◆ What is required: From the records below, copy out exactly the lines from the one containing "O problema inverso" to the one containing "chamados de tesseroides.", both included. Add nothing else.

——————————

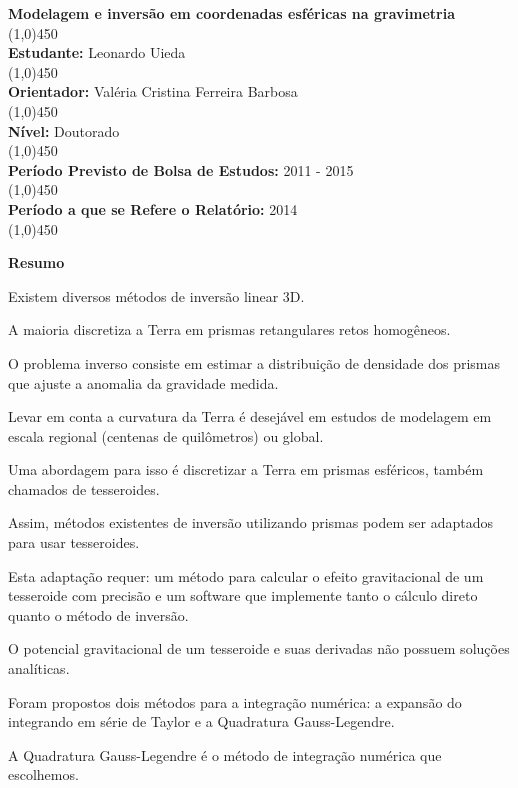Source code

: \documentclass[12pt]{letter}
\begin{document}
\thispagestyle{fancy}

\begin{flushleft}

\textbf{Modelagem e inversão em coordenadas esféricas na gravimetria}\\
\line(1,0){450}
\\\textbf{Estudante:} Leonardo Uieda\\
\line(1,0){450}
\\\textbf{Orientador:} Valéria Cristina Ferreira Barbosa\\
\line(1,0){450}
\\\textbf{Nível:} Doutorado\\
\line(1,0){450}
\\\textbf{Período Previsto de Bolsa de Estudos:} 2011 - 2015\\
\line(1,0){450}
\\\textbf{Período a que se Refere o Relatório:} 2014\\
\line(1,0){450}

\textbf{Resumo}
\\
\vspace{10 mm}

Existem diversos métodos de inversão linear 3D.

A maioria discretiza a Terra em prismas retangulares retos homogêneos.

O problema inverso consiste em estimar a distribuição de densidade dos prismas
que ajuste a anomalia da gravidade medida.

Levar em conta a curvatura da Terra é desejável em estudos de modelagem em
escala regional (centenas de quilômetros) ou global.

Uma abordagem para isso é discretizar a Terra em prismas esféricos, também
chamados de tesseroides.

Assim, métodos existentes de inversão utilizando prismas podem ser adaptados
para usar tesseroides.

Esta adaptação requer:
um método para calcular o efeito gravitacional de um tesseroide com precisão
e um software que implemente tanto o cálculo direto quanto o método de inversão.


O potencial gravitacional de um tesseroide e suas derivadas não possuem
soluções analíticas.

Foram propostos dois métodos para a integração numérica: a expansão do
integrando em série de Taylor e a Quadratura Gauss-Legendre.

A Quadratura Gauss-Legendre é o método de integração numérica que escolhemos.


\end{flushleft}
\end{document}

——————————

◆ Task result:
O problema inverso consiste em estimar a distribuição de densidade dos prismas
que ajuste a anomalia da gravidade medida.

Levar em conta a curvatura da Terra é desejável em estudos de modelagem em
escala regional (centenas de quilômetros) ou global.

Uma abordagem para isso é discretizar a Terra em prismas esféricos, também
chamados de tesseroides.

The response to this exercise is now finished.